Pigs are natural hosts for influenza A viruses, and the infection is widely prevalent in swine herds throughout the world. Current commercial influenza vaccines for pigs induce a narrow immune response and are not very effective against antigenically diverse viruses. To control influenza in pigs, the development of more effective swine influenza vaccines inducing broader cross-protective immune responses is needed. Previously, we have shown that a polyvalent influenza DNA vaccine using vectors containing antibiotic resistance genes induced a broadly protective immune response in pigs and ferrets using intradermal injection followed by electroporation. However, this vaccination approach is not practical in large swine herds, and DNA vaccine vectors containing antibiotic resistance genes are undesirable.

Objectives

To investigate the immunogenicity of an optimized version of our preceding polyvalent DNA vaccine, characterized by a next-generation expression vector without antibiotic resistance markers and delivered by a convenient needle-free intradermal application approach.

Methods

The humoral and cellular immune responses induced by three different doses of the optimized DNA vaccine were evaluated in groups of five to six pigs.

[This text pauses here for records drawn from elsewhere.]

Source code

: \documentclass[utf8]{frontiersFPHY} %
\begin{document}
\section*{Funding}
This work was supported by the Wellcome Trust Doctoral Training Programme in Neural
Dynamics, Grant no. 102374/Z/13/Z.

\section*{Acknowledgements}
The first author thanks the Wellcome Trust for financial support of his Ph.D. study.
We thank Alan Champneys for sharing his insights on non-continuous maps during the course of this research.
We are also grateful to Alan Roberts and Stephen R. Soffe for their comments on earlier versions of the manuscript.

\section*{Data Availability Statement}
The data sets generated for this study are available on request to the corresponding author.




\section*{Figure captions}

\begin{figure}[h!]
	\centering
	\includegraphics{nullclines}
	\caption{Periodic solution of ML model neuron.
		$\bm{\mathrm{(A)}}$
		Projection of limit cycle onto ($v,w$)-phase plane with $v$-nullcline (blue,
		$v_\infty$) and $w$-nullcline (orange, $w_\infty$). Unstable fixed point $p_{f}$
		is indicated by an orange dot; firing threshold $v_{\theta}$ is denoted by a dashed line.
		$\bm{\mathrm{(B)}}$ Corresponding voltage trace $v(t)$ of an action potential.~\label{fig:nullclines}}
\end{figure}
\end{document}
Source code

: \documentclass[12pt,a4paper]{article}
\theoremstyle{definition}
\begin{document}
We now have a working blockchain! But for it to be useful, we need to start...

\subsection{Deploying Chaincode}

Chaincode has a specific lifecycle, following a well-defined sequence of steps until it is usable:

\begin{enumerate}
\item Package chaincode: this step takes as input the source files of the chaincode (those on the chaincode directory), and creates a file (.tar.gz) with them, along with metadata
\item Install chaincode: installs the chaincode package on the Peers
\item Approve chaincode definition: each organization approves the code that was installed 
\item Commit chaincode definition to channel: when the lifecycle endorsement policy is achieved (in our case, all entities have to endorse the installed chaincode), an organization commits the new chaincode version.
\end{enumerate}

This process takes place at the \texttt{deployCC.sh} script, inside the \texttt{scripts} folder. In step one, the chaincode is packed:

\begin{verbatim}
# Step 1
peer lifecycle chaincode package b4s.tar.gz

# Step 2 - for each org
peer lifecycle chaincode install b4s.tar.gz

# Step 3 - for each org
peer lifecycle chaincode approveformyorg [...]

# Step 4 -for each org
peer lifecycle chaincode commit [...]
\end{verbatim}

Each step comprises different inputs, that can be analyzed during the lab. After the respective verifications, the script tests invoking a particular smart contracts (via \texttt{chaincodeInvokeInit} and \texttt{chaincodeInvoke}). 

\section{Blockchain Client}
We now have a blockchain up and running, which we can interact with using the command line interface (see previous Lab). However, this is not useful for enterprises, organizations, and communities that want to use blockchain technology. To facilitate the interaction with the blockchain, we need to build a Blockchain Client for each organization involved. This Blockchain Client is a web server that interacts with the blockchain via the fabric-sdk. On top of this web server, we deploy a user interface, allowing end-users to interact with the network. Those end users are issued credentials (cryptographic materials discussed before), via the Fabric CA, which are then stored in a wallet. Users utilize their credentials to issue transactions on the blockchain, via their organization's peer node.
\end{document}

The DNA vaccine consisted of six selected influenza genes of pandemic origin, including internally expressed matrix and nucleoprotein and externally expressed hemagglutinin and neuraminidase.

Results

Needle-free vaccination of growing pigs with the optimized DNA vaccine resulted in specific, dose-dependent immunity down to the lowest dose (200 μg DNA/vaccination). Both the antibody-mediated and the recall lymphocyte immune responses demonstrated high reactivity against vaccine-specific strains and cross-reactivity to vaccine-heterologous strains.

Conclusion

The results suggest that polyvalent DNA influenza vaccination may provide a strong tool for broad protection against swine influenza strains threatening animal as well as public health. In addition, the needle-free administration technique used for this DNA vaccine will provide an easy and practical approach for the large-scale vaccination of swine.